A whole lot of intelligence is used to craft maximally informative and distilled set learning into textbooks, to fine-tune reasoning outcomes from our LLM-ish brains.

Or, put the other way around, what works for us can often inform what works for LLMs.

orbital-decay 497 days ago

>In other words, a whole lot of intelligence was used to craft a maximally informative and distilled set of fine-tuning data.

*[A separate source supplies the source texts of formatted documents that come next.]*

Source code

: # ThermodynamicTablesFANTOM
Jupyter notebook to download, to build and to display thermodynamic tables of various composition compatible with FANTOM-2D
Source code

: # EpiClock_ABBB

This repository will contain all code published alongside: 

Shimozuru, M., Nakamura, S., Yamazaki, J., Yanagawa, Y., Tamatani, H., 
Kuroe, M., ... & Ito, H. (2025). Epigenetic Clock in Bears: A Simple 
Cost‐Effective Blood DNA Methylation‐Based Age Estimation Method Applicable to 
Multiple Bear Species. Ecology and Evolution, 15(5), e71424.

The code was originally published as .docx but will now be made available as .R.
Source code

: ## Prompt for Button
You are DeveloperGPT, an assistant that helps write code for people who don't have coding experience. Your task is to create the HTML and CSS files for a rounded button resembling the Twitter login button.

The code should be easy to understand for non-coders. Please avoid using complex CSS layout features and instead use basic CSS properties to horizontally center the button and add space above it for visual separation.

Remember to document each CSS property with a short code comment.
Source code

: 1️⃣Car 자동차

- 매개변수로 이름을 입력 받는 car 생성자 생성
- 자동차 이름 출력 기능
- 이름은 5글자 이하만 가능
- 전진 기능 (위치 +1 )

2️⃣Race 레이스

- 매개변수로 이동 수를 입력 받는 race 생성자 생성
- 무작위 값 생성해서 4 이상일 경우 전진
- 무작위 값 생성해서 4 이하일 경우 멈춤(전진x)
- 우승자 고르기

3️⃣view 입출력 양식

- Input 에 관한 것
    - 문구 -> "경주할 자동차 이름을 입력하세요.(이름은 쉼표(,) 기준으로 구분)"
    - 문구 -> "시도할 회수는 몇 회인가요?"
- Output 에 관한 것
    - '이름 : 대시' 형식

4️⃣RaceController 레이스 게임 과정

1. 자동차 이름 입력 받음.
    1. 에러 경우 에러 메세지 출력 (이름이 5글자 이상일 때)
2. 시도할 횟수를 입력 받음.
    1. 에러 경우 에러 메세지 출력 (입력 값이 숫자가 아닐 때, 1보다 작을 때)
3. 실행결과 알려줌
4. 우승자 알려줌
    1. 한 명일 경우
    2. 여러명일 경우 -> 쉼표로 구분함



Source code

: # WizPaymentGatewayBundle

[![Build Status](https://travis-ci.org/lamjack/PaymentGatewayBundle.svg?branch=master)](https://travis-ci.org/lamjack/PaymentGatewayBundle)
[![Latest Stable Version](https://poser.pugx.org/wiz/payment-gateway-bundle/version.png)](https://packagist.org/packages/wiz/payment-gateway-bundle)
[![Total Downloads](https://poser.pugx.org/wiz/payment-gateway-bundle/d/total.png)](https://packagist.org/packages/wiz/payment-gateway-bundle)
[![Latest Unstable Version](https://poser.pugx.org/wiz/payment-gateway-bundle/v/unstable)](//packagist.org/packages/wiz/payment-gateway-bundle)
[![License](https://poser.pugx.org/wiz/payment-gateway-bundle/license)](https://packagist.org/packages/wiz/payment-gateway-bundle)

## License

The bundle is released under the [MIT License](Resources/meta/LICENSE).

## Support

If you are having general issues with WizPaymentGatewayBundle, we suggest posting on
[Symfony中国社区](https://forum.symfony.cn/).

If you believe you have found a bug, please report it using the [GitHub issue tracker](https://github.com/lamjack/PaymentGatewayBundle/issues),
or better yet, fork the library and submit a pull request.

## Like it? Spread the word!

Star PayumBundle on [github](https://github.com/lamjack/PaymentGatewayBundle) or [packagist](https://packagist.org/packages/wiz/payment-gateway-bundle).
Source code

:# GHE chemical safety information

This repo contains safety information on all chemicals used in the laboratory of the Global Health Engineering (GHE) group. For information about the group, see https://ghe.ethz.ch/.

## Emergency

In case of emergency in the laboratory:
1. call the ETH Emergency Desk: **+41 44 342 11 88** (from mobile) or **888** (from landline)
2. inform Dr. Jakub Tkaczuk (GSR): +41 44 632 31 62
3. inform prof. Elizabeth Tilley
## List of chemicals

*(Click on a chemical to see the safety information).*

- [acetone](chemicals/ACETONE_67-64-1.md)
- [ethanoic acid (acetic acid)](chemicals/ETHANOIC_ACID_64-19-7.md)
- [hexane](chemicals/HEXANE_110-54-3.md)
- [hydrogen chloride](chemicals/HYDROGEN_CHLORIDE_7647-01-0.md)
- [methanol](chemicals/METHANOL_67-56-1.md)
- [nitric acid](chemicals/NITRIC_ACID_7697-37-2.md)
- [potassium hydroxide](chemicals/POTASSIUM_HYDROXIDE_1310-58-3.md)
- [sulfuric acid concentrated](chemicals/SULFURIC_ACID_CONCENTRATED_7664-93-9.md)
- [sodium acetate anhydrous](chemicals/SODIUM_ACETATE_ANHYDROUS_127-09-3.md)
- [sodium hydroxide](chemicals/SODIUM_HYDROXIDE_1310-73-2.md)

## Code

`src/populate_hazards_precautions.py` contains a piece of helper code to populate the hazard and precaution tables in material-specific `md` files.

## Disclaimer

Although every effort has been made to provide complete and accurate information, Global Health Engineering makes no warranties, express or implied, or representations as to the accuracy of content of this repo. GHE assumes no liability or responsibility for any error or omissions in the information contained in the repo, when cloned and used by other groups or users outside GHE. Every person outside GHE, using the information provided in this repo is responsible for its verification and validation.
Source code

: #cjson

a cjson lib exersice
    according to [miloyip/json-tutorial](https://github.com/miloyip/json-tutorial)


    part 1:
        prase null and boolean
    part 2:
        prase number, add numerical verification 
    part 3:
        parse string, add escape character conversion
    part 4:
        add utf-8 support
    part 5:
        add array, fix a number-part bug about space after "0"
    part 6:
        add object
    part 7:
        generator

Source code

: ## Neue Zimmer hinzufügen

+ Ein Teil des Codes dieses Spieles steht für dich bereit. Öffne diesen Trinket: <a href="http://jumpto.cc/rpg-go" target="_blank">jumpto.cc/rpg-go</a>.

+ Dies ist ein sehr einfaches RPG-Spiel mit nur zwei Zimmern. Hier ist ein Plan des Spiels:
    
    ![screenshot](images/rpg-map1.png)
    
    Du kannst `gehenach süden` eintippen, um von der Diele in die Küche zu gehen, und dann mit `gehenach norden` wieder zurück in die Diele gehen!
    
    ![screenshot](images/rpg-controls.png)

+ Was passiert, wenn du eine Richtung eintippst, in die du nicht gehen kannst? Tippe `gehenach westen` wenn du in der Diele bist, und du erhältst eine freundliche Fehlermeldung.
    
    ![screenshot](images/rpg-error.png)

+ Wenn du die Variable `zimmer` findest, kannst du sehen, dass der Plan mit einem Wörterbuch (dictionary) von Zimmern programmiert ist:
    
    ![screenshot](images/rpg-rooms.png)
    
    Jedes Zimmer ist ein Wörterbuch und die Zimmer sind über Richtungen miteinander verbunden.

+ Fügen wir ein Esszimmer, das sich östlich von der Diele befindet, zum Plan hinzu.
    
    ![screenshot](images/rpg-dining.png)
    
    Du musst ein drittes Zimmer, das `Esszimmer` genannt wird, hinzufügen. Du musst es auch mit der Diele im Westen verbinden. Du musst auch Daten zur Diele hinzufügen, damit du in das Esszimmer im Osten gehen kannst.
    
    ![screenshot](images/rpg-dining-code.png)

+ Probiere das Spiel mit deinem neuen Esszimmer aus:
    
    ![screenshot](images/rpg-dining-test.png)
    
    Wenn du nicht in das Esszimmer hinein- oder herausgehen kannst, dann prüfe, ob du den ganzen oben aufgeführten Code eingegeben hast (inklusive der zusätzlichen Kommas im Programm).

Sounds like any textbook. (and generally the process of knowledge compression over generations that made us who we are)

smallerize 498 days ago

Yeah, but it's cheaper.

The context right now is that OpenAI, with first-mover advantage, cutting-edge-hardware, and tens of billions of dollars of investment, are not getting benchmark performance better than Chinese-developed models that are trained with cut-down nvidia GPUs and a lot less money.

rfoo 498 days ago

But... they are? o3-mini is faster than DeepSeek-R1 and has comparable capability. And while I hate "AGI achieved internally" meme, o3 is significantly better than o1. Though I doubt how long until DeepSeek-R3 happens. They could skip R2 too citing Cloudflare R2 :P

pama 498 days ago

A big part of why R1 is much slowerr than o3-mini is that inference optimization is not yet performed on most solutions for serving R1 models (so R1 is rather comparable to o1 or o1 pro in terms of latency rather than o1-mini or o3-mini). The MoE is already relatively efficient if perfectly load balanced in an inference setting and should have latencies and throughputs that are equal to or faster than equivalent dense models with 37B parameters. In practice due to MLA inference should be much faster yet for long contexts compared to typical dense models. If DeepSeek or someone else tried to distill the model onto another MoE architecture with even less active parameters and properly implement speculative decoding on top, one could gain additional speedups in inference. I imagine we will see these things but it takes a bit of time till they are all public.

rfoo 497 days ago

I know that, I'm in this game. I was comparing API throughput/ttft/ttbt of DeekSeek's own R1 API before it went viral in the West, and o3-mini.

I remain unconvinced that DeepSeek themselves didn't optimize their own V3 inference good enough and left another 2x~3x improvement on the table.

pama 497 days ago

I am sure DeepSeek did optimize the inference cost of R1. They did not yet release an efficient MoE downscaling of it, ie an R1-mini.

rvnx 498 days ago

I think you could reconsider DeepSeek-R1: it's actually really good.

In comparison, o3-mini gets very vague in its reasoning, and gives surprisingly unhelpful answers (getting too short).

Plus, let's not forget, R1 is available to use and modify under MIT license, which is great.

smallerize 498 days ago

I actually forgot that o3-mini was available now. I was using o1 numbers.

yishanchuan 497 days ago

Sure,but just in mathematical reasoning. If future works contain mathematical logic reasoning, it will perfect.

mattigames 497 days ago

You are missing three point, it's about stating the importance of the preselection, now we know that we may not need huge amounts of data for similar results in other reasoning areas, only highly curated data, yes, sometimes by models themselves but not necessarily.